Oh, I’m pretty aware that my biases, well, bias me. But you have biases as well. The infrastructure bill and the social spending bill don’t have to be tied together…in fact, they really aren’t. Except they are, as the Progressives are using it as a bargaining chip to force Moderates to vote for the social spending or else not get the infrastructure bill…a bill that WILL go through if the Dems allow it. As noted, it has bipartisan support, and it will be passed. A direct win for Biden. Yet, despite this, and despite the fact that Biden needs it, and despite the fact that there should be no tie between the two bills, you blame the Moderates. This is an example of the disconnect between the sides…you can’t see how I can possibly think what I think and to me, your position is just silly and illogical.

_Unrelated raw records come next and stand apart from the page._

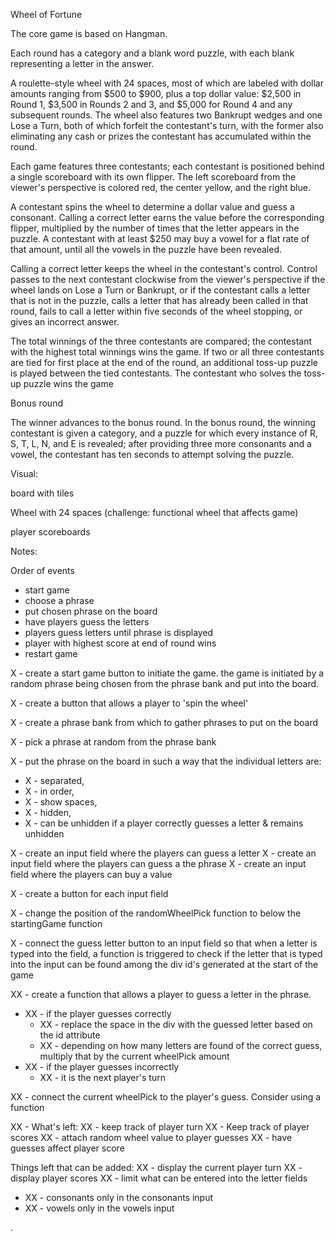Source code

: Wheel of Fortune

The core game is based on Hangman.

Each round has a category and a blank word puzzle, with each blank representing a letter in the answer.

A roulette-style wheel with 24 spaces, most of which are labeled with dollar amounts ranging from $500 to $900, plus a top dollar value: $2,500 in Round 1, $3,500 in Rounds 2 and 3, and $5,000 for Round 4 and any subsequent rounds. The wheel also features two Bankrupt wedges and one Lose a Turn, both of which forfeit the contestant's turn, with the former also eliminating any cash or prizes the contestant has accumulated within the round.

Each game features three contestants; each contestant is positioned behind a single scoreboard with its own flipper. The left scoreboard from the viewer's perspective is colored red, the center yellow, and the right blue.

A contestant spins the wheel to determine a dollar value and guess a consonant. Calling a correct letter earns the value before the corresponding flipper, multiplied by the number of times that the letter appears in the puzzle. A contestant with at least $250 may buy a vowel for a flat rate of that amount, until all the vowels in the puzzle have been revealed.

Calling a correct letter keeps the wheel in the contestant's control. Control passes to the next contestant clockwise from the viewer's perspective if the wheel lands on Lose a Turn or Bankrupt, or if the contestant calls a letter that is not in the puzzle, calls a letter that has already been called in that round, fails to call a letter within five seconds of the wheel stopping, or gives an incorrect answer.

The total winnings of the three contestants are compared; the contestant with the highest total winnings wins the game. If two or all three contestants are tied for first place at the end of the round, an additional toss-up puzzle is played between the tied contestants. The contestant who solves the toss-up puzzle wins the game



Bonus round

The winner advances to the bonus round. In the bonus round, the winning contestant is given a category, and a puzzle for which every instance of R, S, T, L, N, and E is revealed; after providing three more consonants and a vowel, the contestant has ten seconds to attempt solving the puzzle.



Visual:

board with tiles

Wheel with 24 spaces (challenge: functional wheel that affects game)

player scoreboards



Notes:

Order of events
 - start game
 - choose a phrase
 - put chosen phrase on the board
 - have players guess the letters
 - players guess letters until phrase is displayed
 - player with highest score at end of round wins
 - restart game

X - create a start game button to initiate the game. the game is initiated by a random phrase being chosen from the phrase bank and put into the board.

X - create a button that allows a player to 'spin the wheel'

X - create a phrase bank from which to gather phrases to put on the board

X - pick a phrase at random from the phrase bank

X - put the phrase on the board in such a way that the individual letters are:
- X - separated,
- X - in order,
- X - show spaces,
- X - hidden,
- X - can be unhidden if a player correctly guesses a letter & remains unhidden

X - create an input field where the players can guess a letter
X - create an input field where the players can guess a the phrase
X - create an input field where the players can buy a value


X - create a button for each input field

X - change the position of the randomWheelPick function to below the startingGame function

X - connect the guess letter button to an input field so that when a letter is typed into the field, a function is triggered to check if the letter that is typed into the input can be found among the div id's generated at the start of the game


XX - create a function that allows a player to guess a letter in the phrase.
- XX - if the player guesses correctly
  - XX - replace the space in the div with the guessed letter based on the id attribute
  - XX - depending on how many letters are found of the correct guess, multiply that by the current wheelPick amount
- XX - if the player guesses incorrectly
  - XX - it is the next player's turn

XX - connect the current wheelPick to the player's guess. Consider using a function


XX - What's left:
XX - keep track of player turn
XX - Keep track of player scores
XX - attach random wheel value to player guesses
XX - have guesses affect player score

Things left that can be added:
XX - display the current player turn
XX - display player scores
XX - limit what can be entered into the letter fields
- XX - consonants only in the consonants input
- XX - vowels only in the vowels input








.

What I often run into in these threads is that, while I’m well aware of my own biases it seems to me that many (perhaps most) 'dopers don’t get that they are highly biased too. I always try and factor in my own known biases on stuff when I get into these discussions, but it seems like others don’t do that. In addition, a lot of these threads turn into us against them, if you don’t agree with me you are the enemy-type things that get really distasteful to me.
I blame the moderates because they’d agreed, months ago, that the two bills could and should be tied together. They hadn’t agreed to everything in the bill, but they had agreed to do them together. Then they backtracked a month or two ago.
Then it’s no issue, especially for the Progressives but more importantly for the Dems as a whole. Myself, I don’t think we need a bunch of new entitlement spending at this time. I think that spending on infrastructure and stimulus, right now, at this time, is what we badly need. Of course, I never think that a bunch of new entitlement spending is a good thing…if anything, you slowly do this as it puts the country on the hook for that spending going forward, so you need to balance it. But right now, we NEED things like the injection of capital for infrastructure and other stimulus-type things a lot more than we need more, new entitlements. You are probably correct though…we will get both, in the end. And if the time table is soon, then it’s all good.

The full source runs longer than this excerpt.